Fernández mandates private-sector wage increase
In a press conference the labour minister, Claudio Moroni, explained that the wage increment would have to be paid in two tranches—one of Ps3,000 in January and the other of Ps1,000 in February. Mr Moroni also clarified that the mandated wage increase did not seek to circumvent the usual collective bargaining process, but instead provides a floor for salaries in negotiations between labour unions and employers. The minister also announced that micro, small and medium-sized enterprises will be exempt from paying employer social-security contributions on this increment for the next three months. Finally, Mr Moroni stated that the government was in the process of drafting a similar decree to raise wages of public-sector employees, which will be published in the next few days.
The policy move is unsurprising, given that boosting consumption was one of Mr Fernández's main campaign promises. In the current economic context, scope for faster employment growth in the near term is limited. Therefore, a boost to consumption would necessarily have to come from higher wages. The latter, however, will provide only a modest respite to real consumption—owing to persistently high levels of inflation.
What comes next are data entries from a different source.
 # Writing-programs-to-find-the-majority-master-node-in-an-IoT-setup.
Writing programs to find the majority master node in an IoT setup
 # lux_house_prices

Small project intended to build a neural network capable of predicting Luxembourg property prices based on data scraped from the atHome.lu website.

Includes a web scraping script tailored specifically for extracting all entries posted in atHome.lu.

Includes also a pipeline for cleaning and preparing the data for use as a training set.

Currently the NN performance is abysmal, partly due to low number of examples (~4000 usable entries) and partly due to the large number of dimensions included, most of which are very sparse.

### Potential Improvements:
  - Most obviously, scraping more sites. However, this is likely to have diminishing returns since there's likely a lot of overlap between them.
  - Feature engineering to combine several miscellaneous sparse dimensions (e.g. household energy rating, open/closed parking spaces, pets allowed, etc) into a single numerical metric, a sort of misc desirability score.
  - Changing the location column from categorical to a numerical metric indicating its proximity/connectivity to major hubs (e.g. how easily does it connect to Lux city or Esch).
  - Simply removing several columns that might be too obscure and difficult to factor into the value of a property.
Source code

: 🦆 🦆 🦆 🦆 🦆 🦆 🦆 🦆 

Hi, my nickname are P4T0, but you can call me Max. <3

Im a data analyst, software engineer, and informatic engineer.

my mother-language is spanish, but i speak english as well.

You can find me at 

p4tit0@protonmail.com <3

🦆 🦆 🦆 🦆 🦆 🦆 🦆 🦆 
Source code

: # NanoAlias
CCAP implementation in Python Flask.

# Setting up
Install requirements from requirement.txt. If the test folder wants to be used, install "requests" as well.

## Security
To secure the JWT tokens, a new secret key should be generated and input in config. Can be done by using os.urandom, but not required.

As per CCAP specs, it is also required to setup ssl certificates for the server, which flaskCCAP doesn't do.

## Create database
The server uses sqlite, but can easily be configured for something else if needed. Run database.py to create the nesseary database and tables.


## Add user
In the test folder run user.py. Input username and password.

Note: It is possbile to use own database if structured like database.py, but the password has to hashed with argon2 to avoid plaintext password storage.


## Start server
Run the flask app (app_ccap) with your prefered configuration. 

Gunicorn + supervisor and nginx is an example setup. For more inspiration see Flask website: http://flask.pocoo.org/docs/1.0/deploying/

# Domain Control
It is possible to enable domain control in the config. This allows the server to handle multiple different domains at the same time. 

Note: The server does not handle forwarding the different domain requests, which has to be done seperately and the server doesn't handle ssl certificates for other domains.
According to the latest data from the Instituto Nacional de Estadística y Censos (INDEC, the national statistics institute), nominal wages grew by 41.5% year on year in October, below the annual inflation rate of 50.1% for that month. Insofar as the mandated salary rises contribute to the wage-price spiral (in which higher wages and higher prices reinforce each other in a vicious cycle), their overall effectiveness in boosting workers' purchasing power will be limited. Recognising this fact, the president called on labour unions to avoid making "excessive requests" in forthcoming collective bargaining rounds, while also asking businesses not to transfer higher wage costs to higher prices for their goods and services. It is likely that Mr Fernández's statements are setting the stage for long-promised tripartite negotiations, with business and unions to enter a "social agreement" to contain inflation. We expect the agreement to have only a modest impact on inflation, amid unanchored inflation expectations and looser monetary policy.
Impact on the forecast
The developments are broadly in line with our consumption and inflation forecasts, which remain unchanged.